• _How to complete this task_
Which lines in the entries below contain the string "subequations"? Show each of them in full.

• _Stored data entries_
>>>

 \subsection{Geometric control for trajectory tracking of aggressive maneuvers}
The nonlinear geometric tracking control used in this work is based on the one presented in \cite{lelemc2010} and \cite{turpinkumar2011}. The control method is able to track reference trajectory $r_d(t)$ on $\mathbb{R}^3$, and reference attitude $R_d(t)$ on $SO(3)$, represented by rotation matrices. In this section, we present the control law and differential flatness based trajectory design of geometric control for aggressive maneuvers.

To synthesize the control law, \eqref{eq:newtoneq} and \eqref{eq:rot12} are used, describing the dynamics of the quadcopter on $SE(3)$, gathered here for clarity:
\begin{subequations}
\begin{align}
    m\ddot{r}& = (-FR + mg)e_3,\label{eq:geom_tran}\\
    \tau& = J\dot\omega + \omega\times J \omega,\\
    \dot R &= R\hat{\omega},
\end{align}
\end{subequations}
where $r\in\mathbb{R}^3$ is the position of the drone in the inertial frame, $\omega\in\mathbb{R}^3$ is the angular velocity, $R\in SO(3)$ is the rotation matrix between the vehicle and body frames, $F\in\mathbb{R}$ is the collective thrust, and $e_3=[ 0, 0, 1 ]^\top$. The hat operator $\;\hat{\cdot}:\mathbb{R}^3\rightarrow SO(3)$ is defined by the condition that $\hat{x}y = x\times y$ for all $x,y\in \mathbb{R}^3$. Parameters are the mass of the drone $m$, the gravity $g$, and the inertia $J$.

<<<

• _Answer below_
\begin{subequations}
\end{subequations}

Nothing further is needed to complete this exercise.